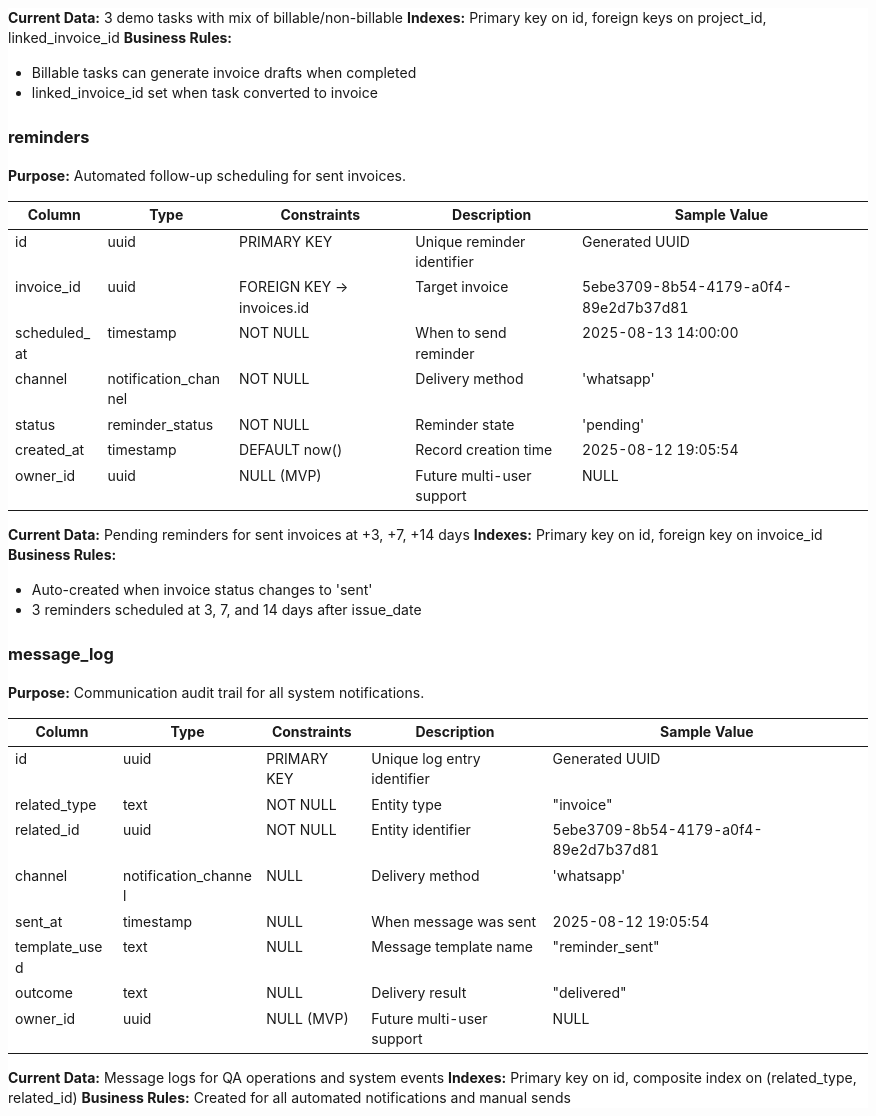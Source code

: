 **Current Data:** 3 demo tasks with mix of billable/non-billable
**Indexes:** Primary key on id, foreign keys on project_id, linked_invoice_id
**Business Rules:** 
- Billable tasks can generate invoice drafts when completed
- linked_invoice_id set when task converted to invoice

### reminders

**Purpose:** Automated follow-up scheduling for sent invoices.

| Column | Type | Constraints | Description | Sample Value |
|--------|------|-------------|-------------|--------------|
| id | uuid | PRIMARY KEY | Unique reminder identifier | Generated UUID |
| invoice_id | uuid | FOREIGN KEY → invoices.id | Target invoice | 5ebe3709-8b54-4179-a0f4-89e2d7b37d81 |
| scheduled_at | timestamp | NOT NULL | When to send reminder | 2025-08-13 14:00:00 |
| channel | notification_channel | NOT NULL | Delivery method | 'whatsapp' |
| status | reminder_status | NOT NULL | Reminder state | 'pending' |
| created_at | timestamp | DEFAULT now() | Record creation time | 2025-08-12 19:05:54 |
| owner_id | uuid | NULL (MVP) | Future multi-user support | NULL |

**Current Data:** Pending reminders for sent invoices at +3, +7, +14 days
**Indexes:** Primary key on id, foreign key on invoice_id
**Business Rules:** 
- Auto-created when invoice status changes to 'sent'
- 3 reminders scheduled at 3, 7, and 14 days after issue_date

### message_log

**Purpose:** Communication audit trail for all system notifications.

| Column | Type | Constraints | Description | Sample Value |
|--------|------|-------------|-------------|--------------|
| id | uuid | PRIMARY KEY | Unique log entry identifier | Generated UUID |
| related_type | text | NOT NULL | Entity type | "invoice" |
| related_id | uuid | NOT NULL | Entity identifier | 5ebe3709-8b54-4179-a0f4-89e2d7b37d81 |
| channel | notification_channel | NULL | Delivery method | 'whatsapp' |
| sent_at | timestamp | NULL | When message was sent | 2025-08-12 19:05:54 |
| template_used | text | NULL | Message template name | "reminder_sent" |
| outcome | text | NULL | Delivery result | "delivered" |
| owner_id | uuid | NULL (MVP) | Future multi-user support | NULL |

**Current Data:** Message logs for QA operations and system events
**Indexes:** Primary key on id, composite index on (related_type, related_id)
**Business Rules:** Created for all automated notifications and manual sends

▸ **WORK ORDER**: Among the entries above, find the line with "for sent invoices." and the line with "reminder identifier | Generated UUID |"; give again exactly these two lines and all lines between them.

▸ **EXPECTED OUTPUT**:
**Purpose:** Automated follow-up scheduling for sent invoices.

| Column | Type | Constraints | Description | Sample Value |
|--------|------|-------------|-------------|--------------|
| id | uuid | PRIMARY KEY | Unique reminder identifier | Generated UUID |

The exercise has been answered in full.